Risk Management Steps to Be Taken Before the Incident to Alleviate the Issue
The proper actions in this case involve some risk management steps before and after the incident. Some risk management techniques include conducting an assessment regarding the staff levels. The primary reason behind this would be to ensure that an adequate number of qualified nurses always promote patient safety (Gleason et al., 2020). Secondly, there could be the implementation of a training program for all the staff members about the use of the infusion pumps and how to maintain them at all times. These include measures if the alarm goes off and the patient requires proper attention. Thirdly, there could also be the development and the implementation of policies and procedures that regard the use of evaluations with consequent validation of staff in their competency levels.
Risk Management Steps to Be Taken After the Incident to Alleviate the Issue
Some risk management procedures that would follow after the incident include conducting a root cause analysis that determines the underlying causes of the performed medical error. There could also be the implementation of reporting and tracking errors and identifying systemic causes with improvements made where necessary. Lastly, they could also develop a safety culture in the health setup to emphasize the importance of reporting medical errors and continuous improvements. Yolanda’s case, therefore, highlights one of the cases that underscore the importance of ensuring patient safety and reducing the level of medical errors through improving patient outcomes.
References
Chair, S. Y., Wong, F. K. Y., Bryant-Lukosius, D., Liu, T., & Jokiniemi, K. (2023). Construct validity of advanced practice nurse core competence scale: an exploratory factor analysis. BMC Nursing, 22(1). Web.
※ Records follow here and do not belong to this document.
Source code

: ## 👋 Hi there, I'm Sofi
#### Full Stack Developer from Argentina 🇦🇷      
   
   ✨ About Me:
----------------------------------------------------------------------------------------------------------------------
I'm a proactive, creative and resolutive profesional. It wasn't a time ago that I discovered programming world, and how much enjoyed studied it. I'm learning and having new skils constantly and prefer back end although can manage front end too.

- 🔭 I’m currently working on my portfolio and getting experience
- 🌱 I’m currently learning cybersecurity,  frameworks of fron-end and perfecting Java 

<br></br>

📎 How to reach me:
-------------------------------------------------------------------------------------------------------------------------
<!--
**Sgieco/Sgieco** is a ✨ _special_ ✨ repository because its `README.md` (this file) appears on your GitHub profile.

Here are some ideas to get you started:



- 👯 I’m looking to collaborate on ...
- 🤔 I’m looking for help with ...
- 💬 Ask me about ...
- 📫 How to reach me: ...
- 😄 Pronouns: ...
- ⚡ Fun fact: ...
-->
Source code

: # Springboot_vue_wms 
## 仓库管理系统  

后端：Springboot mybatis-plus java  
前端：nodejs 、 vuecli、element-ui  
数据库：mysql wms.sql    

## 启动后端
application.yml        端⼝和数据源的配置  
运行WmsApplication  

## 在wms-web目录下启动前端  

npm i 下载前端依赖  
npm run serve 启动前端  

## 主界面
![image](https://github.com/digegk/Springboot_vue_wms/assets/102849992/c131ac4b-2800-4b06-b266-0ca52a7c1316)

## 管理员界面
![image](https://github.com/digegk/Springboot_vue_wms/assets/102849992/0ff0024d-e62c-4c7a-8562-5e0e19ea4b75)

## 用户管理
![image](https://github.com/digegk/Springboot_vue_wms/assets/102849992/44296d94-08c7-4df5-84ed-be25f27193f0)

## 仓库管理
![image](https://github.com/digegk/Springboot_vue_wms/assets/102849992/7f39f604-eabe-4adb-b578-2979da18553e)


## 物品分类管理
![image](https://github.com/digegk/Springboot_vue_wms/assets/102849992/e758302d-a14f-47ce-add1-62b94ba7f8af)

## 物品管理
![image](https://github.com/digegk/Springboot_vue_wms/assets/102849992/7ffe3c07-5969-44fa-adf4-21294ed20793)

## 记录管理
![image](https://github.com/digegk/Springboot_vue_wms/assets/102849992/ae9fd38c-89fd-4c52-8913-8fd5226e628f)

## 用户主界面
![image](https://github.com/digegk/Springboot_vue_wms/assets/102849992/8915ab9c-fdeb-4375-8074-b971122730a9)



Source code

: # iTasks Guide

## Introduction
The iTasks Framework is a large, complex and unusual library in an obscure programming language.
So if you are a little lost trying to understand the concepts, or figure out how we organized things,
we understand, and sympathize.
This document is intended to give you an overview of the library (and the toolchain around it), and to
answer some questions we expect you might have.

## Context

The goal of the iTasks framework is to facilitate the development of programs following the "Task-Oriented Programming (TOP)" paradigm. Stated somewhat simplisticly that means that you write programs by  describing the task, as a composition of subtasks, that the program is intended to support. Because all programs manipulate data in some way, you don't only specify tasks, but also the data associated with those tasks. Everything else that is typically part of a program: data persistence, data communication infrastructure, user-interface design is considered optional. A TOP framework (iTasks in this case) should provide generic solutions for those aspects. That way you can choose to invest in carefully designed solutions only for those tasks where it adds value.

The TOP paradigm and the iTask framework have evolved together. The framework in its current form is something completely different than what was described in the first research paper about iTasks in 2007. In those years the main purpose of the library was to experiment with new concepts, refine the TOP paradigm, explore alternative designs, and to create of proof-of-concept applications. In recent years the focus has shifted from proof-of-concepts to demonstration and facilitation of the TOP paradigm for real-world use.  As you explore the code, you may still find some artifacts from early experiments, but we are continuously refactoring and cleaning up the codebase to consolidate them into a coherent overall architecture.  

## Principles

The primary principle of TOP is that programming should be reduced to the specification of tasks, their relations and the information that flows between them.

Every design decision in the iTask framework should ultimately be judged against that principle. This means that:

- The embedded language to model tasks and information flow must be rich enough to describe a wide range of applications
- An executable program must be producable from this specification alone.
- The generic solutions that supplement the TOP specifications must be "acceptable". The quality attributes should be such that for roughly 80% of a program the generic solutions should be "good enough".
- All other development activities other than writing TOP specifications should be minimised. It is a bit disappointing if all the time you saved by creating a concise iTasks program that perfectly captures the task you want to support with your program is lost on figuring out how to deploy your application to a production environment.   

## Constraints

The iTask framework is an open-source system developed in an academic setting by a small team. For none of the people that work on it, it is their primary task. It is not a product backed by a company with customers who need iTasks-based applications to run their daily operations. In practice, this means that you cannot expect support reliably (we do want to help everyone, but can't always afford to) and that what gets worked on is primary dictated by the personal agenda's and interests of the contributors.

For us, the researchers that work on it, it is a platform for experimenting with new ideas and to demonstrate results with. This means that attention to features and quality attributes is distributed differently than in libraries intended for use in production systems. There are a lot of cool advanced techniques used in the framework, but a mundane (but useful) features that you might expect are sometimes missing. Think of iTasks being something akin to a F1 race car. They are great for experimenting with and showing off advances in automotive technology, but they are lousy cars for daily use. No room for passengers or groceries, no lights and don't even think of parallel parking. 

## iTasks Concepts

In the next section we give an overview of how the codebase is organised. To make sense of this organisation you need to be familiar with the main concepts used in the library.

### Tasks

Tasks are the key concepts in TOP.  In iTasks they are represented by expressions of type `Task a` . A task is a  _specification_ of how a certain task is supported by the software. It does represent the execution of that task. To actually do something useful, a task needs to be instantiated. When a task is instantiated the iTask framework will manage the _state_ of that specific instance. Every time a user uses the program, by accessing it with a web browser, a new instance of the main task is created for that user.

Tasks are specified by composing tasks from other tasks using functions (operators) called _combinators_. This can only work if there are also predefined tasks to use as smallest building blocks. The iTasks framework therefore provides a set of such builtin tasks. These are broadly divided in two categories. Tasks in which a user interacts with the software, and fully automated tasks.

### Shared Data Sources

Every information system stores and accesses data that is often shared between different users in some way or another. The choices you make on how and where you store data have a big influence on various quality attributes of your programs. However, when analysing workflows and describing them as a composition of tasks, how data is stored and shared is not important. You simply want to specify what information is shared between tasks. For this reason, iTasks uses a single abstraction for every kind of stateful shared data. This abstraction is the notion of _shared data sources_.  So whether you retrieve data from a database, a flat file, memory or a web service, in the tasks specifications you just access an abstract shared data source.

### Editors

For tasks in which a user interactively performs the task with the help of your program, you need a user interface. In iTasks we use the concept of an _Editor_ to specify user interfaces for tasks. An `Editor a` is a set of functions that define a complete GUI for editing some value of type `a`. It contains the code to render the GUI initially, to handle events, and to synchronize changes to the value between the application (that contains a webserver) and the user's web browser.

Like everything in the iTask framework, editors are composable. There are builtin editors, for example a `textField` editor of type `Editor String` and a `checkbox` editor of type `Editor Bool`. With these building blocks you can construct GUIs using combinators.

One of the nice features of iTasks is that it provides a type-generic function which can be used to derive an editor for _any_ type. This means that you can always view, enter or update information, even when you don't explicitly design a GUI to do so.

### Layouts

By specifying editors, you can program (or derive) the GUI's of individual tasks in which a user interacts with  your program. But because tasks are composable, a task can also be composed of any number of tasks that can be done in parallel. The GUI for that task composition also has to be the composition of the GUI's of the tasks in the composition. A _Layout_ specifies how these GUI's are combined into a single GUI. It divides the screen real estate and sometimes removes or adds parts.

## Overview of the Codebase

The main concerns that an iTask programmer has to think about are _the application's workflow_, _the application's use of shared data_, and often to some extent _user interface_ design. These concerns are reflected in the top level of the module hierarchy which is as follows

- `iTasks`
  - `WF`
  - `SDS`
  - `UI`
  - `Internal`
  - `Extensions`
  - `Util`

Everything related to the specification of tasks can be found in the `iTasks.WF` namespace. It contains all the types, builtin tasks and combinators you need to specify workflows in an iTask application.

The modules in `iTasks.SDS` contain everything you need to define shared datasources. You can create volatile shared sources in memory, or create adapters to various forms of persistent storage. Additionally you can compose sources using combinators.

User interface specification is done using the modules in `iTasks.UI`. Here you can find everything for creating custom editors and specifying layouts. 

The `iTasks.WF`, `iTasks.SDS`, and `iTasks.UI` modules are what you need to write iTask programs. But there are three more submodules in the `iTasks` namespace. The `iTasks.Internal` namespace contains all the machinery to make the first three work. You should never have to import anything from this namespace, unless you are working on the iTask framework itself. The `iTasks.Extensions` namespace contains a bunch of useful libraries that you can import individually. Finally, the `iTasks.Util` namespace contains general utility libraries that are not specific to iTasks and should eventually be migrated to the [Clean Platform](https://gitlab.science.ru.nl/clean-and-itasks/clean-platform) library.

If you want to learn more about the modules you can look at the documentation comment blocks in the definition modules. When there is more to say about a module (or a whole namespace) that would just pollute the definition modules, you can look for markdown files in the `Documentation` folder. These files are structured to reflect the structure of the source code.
Gleason, K.T., Jones, R., Rhodes, C., Greenberg, P., Harkless, G., Goeschel, C., Cahill, M. and Graber, M. (2020). Evidence That Nurses Need to Participate in Diagnosis: Lessons from Malpractice Claims. Journal of Patient Safety, 17(8), pp.e959–e963. Web.
Knestrick, J. M., & Russell, N. G. (2020). Advanced Practice Nursing in the United States. Advanced Practice Nursing Leadership: A Global Perspective, 155–163. Web.